++++ DATA SHOWN ++++
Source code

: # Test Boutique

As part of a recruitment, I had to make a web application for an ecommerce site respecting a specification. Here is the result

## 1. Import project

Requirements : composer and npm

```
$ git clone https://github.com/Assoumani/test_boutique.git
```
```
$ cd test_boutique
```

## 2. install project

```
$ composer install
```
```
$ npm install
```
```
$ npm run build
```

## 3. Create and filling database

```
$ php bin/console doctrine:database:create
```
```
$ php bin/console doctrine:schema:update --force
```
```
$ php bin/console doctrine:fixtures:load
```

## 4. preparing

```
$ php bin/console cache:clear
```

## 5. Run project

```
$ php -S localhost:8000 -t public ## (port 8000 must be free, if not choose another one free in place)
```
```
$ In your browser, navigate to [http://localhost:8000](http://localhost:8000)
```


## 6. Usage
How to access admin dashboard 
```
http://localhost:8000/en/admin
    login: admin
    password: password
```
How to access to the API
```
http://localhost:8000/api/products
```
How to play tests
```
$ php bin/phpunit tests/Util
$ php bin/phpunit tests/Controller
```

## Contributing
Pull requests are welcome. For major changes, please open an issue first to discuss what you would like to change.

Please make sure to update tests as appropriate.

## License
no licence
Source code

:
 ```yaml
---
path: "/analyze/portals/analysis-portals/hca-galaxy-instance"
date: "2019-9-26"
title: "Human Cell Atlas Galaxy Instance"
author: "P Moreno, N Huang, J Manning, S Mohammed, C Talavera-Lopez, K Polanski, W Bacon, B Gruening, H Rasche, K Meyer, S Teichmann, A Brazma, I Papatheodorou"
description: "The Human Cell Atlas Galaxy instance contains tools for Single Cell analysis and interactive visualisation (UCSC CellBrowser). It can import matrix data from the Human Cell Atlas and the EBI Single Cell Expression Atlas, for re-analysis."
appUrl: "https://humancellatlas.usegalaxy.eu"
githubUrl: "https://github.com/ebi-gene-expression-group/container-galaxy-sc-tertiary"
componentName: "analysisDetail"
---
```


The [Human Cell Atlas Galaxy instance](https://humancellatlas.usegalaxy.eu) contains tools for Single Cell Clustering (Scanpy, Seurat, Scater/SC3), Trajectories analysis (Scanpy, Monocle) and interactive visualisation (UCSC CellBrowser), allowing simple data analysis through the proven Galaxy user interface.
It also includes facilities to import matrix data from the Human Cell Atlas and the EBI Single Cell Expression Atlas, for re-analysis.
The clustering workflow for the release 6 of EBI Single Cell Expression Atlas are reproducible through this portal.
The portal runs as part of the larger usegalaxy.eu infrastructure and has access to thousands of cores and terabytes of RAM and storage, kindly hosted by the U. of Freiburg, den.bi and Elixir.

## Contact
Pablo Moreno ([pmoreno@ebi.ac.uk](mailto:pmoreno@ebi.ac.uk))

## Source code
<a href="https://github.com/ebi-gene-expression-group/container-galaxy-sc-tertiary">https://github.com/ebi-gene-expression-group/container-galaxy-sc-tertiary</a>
++++
PROMPT:
Whenever a line of the data includes the word "gene", show that line in full.

SOLVED PROBLEM:
githubUrl: "https://github.com/ebi-gene-expression-group/container-galaxy-sc-tertiary"
<a href="https://github.com/ebi-gene-expression-group/container-galaxy-sc-tertiary">https://github.com/ebi-gene-expression-group/container-galaxy-sc-tertiary</a>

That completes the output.